[EXTRACTED DATA Boundary: Start]
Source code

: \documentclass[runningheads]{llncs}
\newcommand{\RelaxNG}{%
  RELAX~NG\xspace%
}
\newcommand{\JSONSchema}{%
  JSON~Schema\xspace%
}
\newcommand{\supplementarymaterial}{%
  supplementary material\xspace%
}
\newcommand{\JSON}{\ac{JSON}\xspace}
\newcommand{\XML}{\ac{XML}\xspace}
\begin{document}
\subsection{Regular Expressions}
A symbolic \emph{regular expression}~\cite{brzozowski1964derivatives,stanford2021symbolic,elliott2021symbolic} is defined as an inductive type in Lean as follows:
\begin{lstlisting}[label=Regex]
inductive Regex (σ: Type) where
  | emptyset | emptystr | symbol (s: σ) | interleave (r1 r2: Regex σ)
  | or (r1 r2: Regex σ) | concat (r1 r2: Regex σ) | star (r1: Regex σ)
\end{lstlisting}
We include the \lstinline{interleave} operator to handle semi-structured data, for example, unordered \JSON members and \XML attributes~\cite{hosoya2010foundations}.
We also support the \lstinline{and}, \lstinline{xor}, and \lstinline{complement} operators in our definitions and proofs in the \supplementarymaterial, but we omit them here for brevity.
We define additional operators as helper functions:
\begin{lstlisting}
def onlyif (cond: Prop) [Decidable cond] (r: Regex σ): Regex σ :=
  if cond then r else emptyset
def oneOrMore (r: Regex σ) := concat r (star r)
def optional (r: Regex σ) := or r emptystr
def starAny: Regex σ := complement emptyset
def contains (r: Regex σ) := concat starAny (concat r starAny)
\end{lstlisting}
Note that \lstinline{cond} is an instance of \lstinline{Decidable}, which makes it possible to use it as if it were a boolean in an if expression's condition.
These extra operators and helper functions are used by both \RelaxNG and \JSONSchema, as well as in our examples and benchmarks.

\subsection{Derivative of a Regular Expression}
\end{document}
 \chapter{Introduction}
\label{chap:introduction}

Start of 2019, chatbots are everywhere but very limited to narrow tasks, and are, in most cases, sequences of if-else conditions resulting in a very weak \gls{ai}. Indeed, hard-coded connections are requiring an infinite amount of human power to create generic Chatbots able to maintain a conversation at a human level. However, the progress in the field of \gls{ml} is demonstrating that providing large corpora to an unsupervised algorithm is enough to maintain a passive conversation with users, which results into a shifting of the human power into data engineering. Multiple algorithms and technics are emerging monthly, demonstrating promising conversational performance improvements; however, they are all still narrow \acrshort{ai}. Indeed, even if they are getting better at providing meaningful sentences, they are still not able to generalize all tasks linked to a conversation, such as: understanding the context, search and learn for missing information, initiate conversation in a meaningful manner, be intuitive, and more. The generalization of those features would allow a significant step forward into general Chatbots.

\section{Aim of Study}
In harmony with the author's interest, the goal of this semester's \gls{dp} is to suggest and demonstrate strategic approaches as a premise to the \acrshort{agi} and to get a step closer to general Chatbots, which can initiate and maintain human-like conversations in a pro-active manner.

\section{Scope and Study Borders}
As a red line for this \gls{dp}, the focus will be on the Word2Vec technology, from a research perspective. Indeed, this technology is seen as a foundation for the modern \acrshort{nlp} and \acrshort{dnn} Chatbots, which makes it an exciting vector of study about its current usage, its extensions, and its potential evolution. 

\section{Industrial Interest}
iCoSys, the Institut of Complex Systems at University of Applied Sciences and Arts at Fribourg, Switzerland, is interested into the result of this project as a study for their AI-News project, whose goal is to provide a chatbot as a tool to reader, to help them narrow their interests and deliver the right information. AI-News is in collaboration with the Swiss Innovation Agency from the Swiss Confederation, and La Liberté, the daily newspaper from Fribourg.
[EXTRACTED DATA Boundary: End]
- **WORK REQUIRED**
Every line above that contains "supplementarymaterial" counts once. Give the number of those lines and nothing more.

- **SOLVED PROBLEM**
2